Вначале встречные смотрели на манифестацию с удивлением и опаской. Крестьяне отводили телеги в сторону, рискуя опрокинуть их в канаву. Но по мере приближения к центру, где скопление людей, возов и скотины становилось все гуще, колонна стала растекаться на узкие струи, чтобы пробиться дальше. На главной площади, где в центре вымощенного квадрата возвышалась позеленевшая статуя Екатерины Теодорою[12]
, уставившаяся очками прямо в дверь реформатской церкви, манифестация была вынуждена остановиться. Здесь разложили свои товары крестьяне из соседних венгерских сел: Зеринд, Сатул-Ноу, Вынэторь. Первые ряды замешкались было перед стеной возов, но задние напирали, и демонстранты стали протискиваться между телегами.— Не рассеивайтесь, товарищи, — испуганно кричал кто-то. — Соблюдайте порядок, не ломайте ряды. К волостному управлению… Долой коменданта-фашиста!

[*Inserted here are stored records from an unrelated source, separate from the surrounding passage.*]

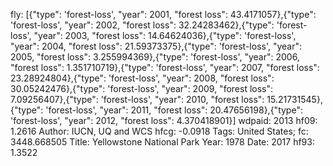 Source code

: fly: [{"type": 'forest-loss', "year": 2001, "forest loss": 43.4171057},{"type": 'forest-loss', "year": 2002, "forest loss": 32.24283462},{"type": 'forest-loss', "year": 2003, "forest loss": 14.64624036},{"type": 'forest-loss', "year": 2004, "forest loss": 21.59373375},{"type": 'forest-loss', "year": 2005, "forest loss": 3.255994369},{"type": 'forest-loss', "year": 2006, "forest loss": 1.351710719},{"type": 'forest-loss', "year": 2007, "forest loss": 23.28924804},{"type": 'forest-loss', "year": 2008, "forest loss": 30.05242476},{"type": 'forest-loss', "year": 2009, "forest loss": 7.09256407},{"type": 'forest-loss', "year": 2010, "forest loss": 15.21731545},{"type": 'forest-loss', "year": 2011, "forest loss": 20.47656198},{"type": 'forest-loss', "year": 2012, "forest loss": 4.370418901}]
wdpaid: 2013
hf09: 1.2616
Author: IUCN, UQ and WCS
hfcg: -0.0918
Tags: United States;
fc: 3448.668505
Title: Yellowstone National Park
Year: 1978
Date: 2017
hf93: 1.3522
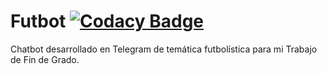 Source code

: # Futbot [![Codacy Badge](https://app.codacy.com/project/badge/Grade/a1574127fd0c409c8731337e24d7a6a7)](https://www.codacy.com/gh/juaferfer11/TFG-futbot/dashboard?utm_source=github.com&amp;utm_medium=referral&amp;utm_content=juaferfer11/TFG-futbot&amp;utm_campaign=Badge_Grade)

Chatbot desarrollado en Telegram de temática futbolística para mi Trabajo de Fin de Grado.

Крестьяне тем временем стали собирать товары, а те, что высыпали пшеницу прямо на землю, кричали во весь голос:
— Не здесь! Поворачивай назад! Ах, чтоб вам! Собирай мешки, Юлишка, что стоишь как кобыла.
Вся ярмарка всполошилась, в поднявшемся шуме нельзя было ничего услышать. Тогда рабочий с флагом влез на плечи другим.
— Ни с места, товарищи, пока не освободится дорога. Товарищи крестьяне!
— Вы что, над людьми издеваетесь, губите чужое добро! — гудел толстый венгр, расталкивая народ и высоко подняв над головой кнут. — Нашли время заниматься политикой! А ну, посторонись, не то угощу, сразу разбежитесь.
Ободренные его примером, крестьяне с криками и руганью стали выдергивать из телег оглобли, браться за колья и топоры.
Из рядов рабочих, стоявших тесной группой, выскочил бледный как мел парень и, стащив с головы шапку, подбежал к крестьянам.
— Здравствуй, дядюшка Палли! Что ты против нас ополчился! — заговорил он по-венгерски. — Мы боремся за ваши интересы, а вы на нас бросаетесь? Как же это, дядюшка Палли!.. Мы хотим, чтобы все были равны — и румыны и венгры — хотим убрать волостного коменданта, который издевался над нами: А ты мутишь народ! Не узнал меня? Я Лайош, сын твоего соседа…
Толстый венгр вытаращил глаза и почесал лоб кнутовищем. Парень не дал ему опомниться, подошел вплотную к нему и обнял за плечи.
— Пропустите нас. Мы идем в волостное управление, чтобы выгнать оттуда Ионашку, палача трудящихся. Дружище Палли, попроси людей пропустить нас. Мы не причиним вам никакого убытка. Только вот тут, в серединочке, потеснитесь немного.
— А мне какое дело, — пожал плечами толстый венгр. — Пусть будет по-твоему.
Оба стали с криками проталкиваться сквозь толпу, за ними — человек пятьдесят крестьян. Рабочие снова запели «Интернационал», но повторяли только слова, где говорилось, что земля принадлежит трудящимся.